Disputes and conflicts over landownership or usage are widespread. While landholding patterns in Afghanistan vary, both between and within districts, sharecropping is common on irrigated lands. But there is panic now as the one-third population of the country in exile is set to come back. According to undp strategy paper on Afghanistan, it will lead to severe constrains on the already degraded resources and can lead to conflict. It is better understood by the estimate of the un's least developed report of 1996, which says that the dependence on agriculture is growing despite lower yields. The share of agriculture in labour force has gone up from 61 per cent in 1980 to 69 percent in 1996. It should be more now.
On the other hand, land under cultivation is totally dependent on irrigation. About six percent of the land is actually cultivated, while at least two-thirds of this farmland requires irrigation. Half of the country gets less than 300 mm rainfall and the barren terrain retains hardly any water to be used later. Agriculture accounts for 99 per cent of water use. Except for the river valleys and a few places in the lowlands, where underground fresh water makes irrigation possible, agriculture is difficult. Since 1967, many figures have been given for irrigated, rainfed and total cultivated areas. Unfortunately, most of them are unreliable. Some pre-war publications suggest that 2.8 million ha were cultivated, of which 1.4 million ha had sufficient water to support double-cropping.
Since 1996, the irrigated area has declined by around 60 per cent. According to fao, only 30 per cent is managed satisfactorily, 10 per cent has been destroyed by the direct impact of war and 40 per cent is damaged due to lack of maintenance. Due to the increasing use of groundwater in recent years, there is a risk of overexploitation and depletion in the absence of regulating and licensing authorities, which in some places might lead to the drying out of karez or qantas , springs and wells, depending on the same water sources.

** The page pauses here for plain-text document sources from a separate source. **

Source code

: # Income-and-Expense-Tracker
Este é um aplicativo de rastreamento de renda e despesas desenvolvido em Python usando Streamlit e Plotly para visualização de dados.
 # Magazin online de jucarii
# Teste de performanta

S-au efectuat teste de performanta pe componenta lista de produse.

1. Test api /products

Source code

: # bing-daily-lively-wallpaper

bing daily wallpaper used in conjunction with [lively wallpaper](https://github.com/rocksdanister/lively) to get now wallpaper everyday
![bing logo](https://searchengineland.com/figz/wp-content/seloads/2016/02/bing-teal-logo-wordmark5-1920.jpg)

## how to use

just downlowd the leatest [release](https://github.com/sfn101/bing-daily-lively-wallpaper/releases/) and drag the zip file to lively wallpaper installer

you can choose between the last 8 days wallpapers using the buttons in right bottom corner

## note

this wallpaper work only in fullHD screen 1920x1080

However, the traditional sources despite being neglected for years still have the potential to irrigate lands. According to an assessment made by fao in 1996, water resources in Afghanistan are sufficient to support the irrigation of 5.3 million ha. In 1987, about 26,600 sq km of farmland were irrigated through such systems. Rivers contribute 84.6 per cent of water need, springs contribute 7.9 per cent, karez contribute 7 per cent and Persian wheels half a per cent. There are about 6,470 karez and also thousands of other small dams (similar to India's village tanks), which are in use (see box: Tunnels of hope).
A historical conflict
Since the scarce natural resources are an integral part of Afghanistan's economy, they have been targets during wars. Successive invaders gained control over the country by destroying their natural resources. In the 13th century, when Genghis Khan invaded Afghanistan, he destroyed the irrigation systems, which led to a slump in agricultural production for generations. When the erstwhile ussr invaded the country in 1979, it destroyed irrigation facilities and agricultural fields as a strategy to break the economy. "Soviets wanted to wreck the patterns of rural life and drive out as many Afghans possible," says B Madjrouth, a professor at Kabul University. More than one-fifth of Afghanistan's population fled during the Soviet occupation, according to Madjrouth.

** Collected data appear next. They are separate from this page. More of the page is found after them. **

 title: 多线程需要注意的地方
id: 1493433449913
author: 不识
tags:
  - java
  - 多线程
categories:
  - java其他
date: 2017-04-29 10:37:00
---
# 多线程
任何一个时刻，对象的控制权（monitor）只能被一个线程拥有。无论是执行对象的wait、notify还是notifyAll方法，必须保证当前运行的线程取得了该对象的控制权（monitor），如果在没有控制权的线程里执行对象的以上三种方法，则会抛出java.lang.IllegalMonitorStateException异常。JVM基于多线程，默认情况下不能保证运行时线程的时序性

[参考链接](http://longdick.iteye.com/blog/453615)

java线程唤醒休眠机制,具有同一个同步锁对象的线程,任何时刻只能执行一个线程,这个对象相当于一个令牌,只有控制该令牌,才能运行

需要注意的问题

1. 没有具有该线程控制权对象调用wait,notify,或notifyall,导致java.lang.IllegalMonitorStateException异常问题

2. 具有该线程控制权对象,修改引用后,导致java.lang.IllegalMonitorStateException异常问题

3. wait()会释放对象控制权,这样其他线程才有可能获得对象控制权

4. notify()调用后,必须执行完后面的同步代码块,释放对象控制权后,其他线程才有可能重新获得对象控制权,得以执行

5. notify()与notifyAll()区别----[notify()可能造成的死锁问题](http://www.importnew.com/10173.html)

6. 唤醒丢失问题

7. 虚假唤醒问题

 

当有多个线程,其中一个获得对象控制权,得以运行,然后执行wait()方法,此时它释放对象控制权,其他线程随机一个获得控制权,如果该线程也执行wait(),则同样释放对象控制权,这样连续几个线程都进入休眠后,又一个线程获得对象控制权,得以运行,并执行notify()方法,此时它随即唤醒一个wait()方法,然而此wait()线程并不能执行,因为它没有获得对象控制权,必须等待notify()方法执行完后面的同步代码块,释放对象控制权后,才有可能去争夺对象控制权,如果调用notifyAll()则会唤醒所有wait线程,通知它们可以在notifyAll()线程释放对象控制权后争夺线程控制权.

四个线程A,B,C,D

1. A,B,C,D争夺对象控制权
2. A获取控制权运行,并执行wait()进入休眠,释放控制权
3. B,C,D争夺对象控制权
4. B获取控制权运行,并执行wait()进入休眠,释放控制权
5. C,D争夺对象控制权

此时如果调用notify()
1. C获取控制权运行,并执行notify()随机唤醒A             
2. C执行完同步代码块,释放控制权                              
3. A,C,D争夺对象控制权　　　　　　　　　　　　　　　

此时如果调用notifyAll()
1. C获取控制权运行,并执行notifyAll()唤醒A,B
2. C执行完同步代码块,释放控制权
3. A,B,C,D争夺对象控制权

The collapse of the Cold War saw the us playing an active role in the region. And this interest has a lot to do with the business of oil. There is a strong belief that usa is looking for a secured pipeline to transport oil from central Asia. "Afghanistan's significance from an energy standpoint stems from its geographical position as a potential transit route for oil and natural gas exports from central Asia to the Arabian Sea," says a us department of energy report. The report also stressed that companies were unable to get a foothold in the absence of an internationally recognised government in Afghanistan.
Till recently, the Argentinean oil company, Bridas Corporation, was pushing through the pipeline project because of its close ties with the Taliban regime. The us oil corporation, Unocal, had been sidelined. Unocal is linked to the Saudi Arabian oil company, Delta, which is associated with the Saudi intelligence chief, prince Turki bin Faisal. Faisal is believed to have once financed Osama bin Laden.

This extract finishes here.